Liest man über die industrielle Großschlachtung, stolpert man automatisch über absurde Zahlen, die sich der Vorstellungskraft entziehen. Bei Tönnies werden allein am Standort Rheda-Wiedenbrück 8000 Schweine pro Schicht geschlachtet, knapp 16 pro Minute. In der Zeit, die man braucht, um diesen Artikel zu lesen, sterben in Rheda-Wiedenbrück 96 Schweine.

Persönlich und schonend

In Österreich sind die Zahlen etwas fassbarer. Hierzulande gibt es aktuell noch etwa 200 Schlachthöfe, Tendenz fallend. Etwa fünf Millionen Schweine und 700.000 Rinder werden pro Jahr geschlachtet.

Wenn der Mensch Fleisch essen will, dann muss er Tiere töten. Doch wie geht das am besten? Oder wahrscheinlich ehrlicher: Wie geht das am wenigsten schlecht?

Aderklaa vor den Toren Wiens. Vinzenz Harbich bindet sich die vorgeschriebene weiße Schürze vor. Der großgewachsene 36-Jährige mit dem Bart würde auch als Barkeeper in Wien-Neubau nicht auffallen. Seit knapp 15 Jahren führt er mit seiner Frau Julia den Biohof Harbich.

Drei Kalbinnen warten draußen im Anhänger, der so geparkt ist, dass die Tiere von dort direkt in den Schlachtraum geführt werden können. Eine Kalbin ist ein Rind bis zur Geburt ihres ersten Kalbs. Die Tiere im Anhänger sind 1,5 Jahre alt und jeweils knapp 500 Kilo schwer.

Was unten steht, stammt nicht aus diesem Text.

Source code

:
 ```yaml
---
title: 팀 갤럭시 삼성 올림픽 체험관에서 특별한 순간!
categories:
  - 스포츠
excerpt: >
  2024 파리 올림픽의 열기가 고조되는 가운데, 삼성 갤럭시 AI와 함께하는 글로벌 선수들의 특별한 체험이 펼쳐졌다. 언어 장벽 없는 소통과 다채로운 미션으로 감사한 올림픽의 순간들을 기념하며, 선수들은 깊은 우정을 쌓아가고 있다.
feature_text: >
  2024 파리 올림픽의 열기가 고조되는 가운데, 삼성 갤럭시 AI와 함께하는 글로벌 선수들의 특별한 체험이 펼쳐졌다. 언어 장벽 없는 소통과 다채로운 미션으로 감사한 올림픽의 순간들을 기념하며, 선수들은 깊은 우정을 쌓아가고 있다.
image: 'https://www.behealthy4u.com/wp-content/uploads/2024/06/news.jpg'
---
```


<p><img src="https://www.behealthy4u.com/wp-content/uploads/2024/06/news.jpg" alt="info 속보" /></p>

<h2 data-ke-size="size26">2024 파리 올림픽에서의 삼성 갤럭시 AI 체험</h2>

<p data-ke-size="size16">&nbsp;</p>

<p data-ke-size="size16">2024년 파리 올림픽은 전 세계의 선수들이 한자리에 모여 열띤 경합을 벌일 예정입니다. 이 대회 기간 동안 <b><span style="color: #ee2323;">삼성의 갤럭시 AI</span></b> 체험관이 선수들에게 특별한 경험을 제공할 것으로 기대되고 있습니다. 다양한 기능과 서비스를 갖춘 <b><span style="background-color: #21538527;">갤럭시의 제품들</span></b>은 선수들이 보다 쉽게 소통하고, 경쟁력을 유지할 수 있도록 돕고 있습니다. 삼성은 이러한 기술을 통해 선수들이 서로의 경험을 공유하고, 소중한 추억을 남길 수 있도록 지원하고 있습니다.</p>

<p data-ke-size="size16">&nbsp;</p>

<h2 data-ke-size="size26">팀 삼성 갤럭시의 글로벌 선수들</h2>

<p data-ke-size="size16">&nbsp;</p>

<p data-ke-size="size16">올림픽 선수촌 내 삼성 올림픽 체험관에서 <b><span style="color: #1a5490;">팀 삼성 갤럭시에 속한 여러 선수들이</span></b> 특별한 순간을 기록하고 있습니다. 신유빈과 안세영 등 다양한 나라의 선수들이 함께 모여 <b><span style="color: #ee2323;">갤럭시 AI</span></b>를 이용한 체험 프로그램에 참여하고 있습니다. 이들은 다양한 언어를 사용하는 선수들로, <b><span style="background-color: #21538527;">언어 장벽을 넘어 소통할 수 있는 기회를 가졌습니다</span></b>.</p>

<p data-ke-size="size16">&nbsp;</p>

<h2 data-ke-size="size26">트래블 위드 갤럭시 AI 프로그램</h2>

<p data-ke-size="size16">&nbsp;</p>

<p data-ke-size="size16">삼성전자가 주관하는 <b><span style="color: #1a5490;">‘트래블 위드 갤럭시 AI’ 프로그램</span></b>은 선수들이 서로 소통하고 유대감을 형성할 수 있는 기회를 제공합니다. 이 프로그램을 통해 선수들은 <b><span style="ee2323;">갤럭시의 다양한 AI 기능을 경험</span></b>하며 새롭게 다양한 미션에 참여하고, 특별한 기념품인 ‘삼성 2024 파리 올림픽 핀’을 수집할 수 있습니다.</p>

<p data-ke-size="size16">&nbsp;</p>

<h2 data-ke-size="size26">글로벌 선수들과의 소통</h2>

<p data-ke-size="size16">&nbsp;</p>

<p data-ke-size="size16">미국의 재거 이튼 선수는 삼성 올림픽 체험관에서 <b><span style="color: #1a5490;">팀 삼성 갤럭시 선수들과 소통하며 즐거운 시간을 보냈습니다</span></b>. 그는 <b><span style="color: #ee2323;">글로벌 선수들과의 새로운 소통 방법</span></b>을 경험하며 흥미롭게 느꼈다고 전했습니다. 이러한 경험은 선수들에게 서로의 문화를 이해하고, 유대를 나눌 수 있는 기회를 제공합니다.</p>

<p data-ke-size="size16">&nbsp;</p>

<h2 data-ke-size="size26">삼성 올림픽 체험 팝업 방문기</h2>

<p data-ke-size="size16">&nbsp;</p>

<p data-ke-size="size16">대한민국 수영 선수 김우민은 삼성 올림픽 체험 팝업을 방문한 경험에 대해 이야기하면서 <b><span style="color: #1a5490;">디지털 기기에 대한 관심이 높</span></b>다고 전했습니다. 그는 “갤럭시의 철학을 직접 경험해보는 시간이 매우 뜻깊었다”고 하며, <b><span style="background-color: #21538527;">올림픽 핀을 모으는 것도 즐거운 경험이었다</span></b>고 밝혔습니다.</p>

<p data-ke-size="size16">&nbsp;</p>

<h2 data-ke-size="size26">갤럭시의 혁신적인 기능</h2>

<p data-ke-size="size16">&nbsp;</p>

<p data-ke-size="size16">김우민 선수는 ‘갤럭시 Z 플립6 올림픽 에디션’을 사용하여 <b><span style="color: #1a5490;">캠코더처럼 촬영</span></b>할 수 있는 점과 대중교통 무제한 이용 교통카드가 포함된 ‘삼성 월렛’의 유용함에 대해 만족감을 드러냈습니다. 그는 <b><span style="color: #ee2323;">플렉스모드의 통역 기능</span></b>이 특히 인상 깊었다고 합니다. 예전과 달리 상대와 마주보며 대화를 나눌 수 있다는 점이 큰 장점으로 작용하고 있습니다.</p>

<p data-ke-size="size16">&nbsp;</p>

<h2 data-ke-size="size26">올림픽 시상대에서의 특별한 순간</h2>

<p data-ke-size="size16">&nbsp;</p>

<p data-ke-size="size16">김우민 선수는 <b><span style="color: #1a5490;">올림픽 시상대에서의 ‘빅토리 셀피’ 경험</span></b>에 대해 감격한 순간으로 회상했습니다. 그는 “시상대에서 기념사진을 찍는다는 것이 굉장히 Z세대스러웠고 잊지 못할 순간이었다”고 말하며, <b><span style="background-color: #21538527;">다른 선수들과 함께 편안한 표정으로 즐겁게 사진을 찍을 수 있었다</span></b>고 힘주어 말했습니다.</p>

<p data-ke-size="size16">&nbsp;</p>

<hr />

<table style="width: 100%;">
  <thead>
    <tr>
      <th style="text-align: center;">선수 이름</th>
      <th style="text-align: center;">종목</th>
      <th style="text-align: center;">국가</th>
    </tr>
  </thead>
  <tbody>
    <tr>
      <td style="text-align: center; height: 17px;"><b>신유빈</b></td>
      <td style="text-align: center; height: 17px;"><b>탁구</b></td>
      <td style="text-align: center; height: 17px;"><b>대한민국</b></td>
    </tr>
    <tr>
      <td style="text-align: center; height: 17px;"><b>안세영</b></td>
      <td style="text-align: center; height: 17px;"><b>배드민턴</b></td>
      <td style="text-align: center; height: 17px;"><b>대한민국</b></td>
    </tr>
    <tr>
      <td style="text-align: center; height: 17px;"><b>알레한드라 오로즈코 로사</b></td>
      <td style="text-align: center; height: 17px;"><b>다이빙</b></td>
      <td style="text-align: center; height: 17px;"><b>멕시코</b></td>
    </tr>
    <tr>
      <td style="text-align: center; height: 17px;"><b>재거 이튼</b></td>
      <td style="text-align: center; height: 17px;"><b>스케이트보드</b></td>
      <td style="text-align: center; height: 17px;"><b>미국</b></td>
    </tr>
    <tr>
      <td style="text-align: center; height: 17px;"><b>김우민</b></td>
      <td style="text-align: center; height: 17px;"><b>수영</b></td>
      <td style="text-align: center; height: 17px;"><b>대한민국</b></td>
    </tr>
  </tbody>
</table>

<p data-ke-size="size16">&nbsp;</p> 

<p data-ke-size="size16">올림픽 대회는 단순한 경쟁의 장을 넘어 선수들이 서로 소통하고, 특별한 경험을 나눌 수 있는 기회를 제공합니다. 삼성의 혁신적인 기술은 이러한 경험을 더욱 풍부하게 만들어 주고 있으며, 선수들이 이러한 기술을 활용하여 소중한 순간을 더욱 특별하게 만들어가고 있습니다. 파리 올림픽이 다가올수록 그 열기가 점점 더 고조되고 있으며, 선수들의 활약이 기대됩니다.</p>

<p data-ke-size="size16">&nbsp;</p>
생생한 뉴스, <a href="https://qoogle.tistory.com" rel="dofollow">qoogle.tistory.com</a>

Wer nicht auf dem Land aufwächst, hat selten die Möglichkeit, die Tötung eines größeren Tieres beobachten zu können. In der Theorie ist das recht einfach: Der Kopf eines Rindes wird fixiert. Danach wird ihm mit einem Bolzenschussgerät eine Patrone ins Gehirn gejagt, die zentrale Hirnteile zerstört und es so betäubt. Das Rind wird an einer Kette in die Luft gezogen, ein tiefer Schnitt in den Hals führt zum Tod durch Blutverlust.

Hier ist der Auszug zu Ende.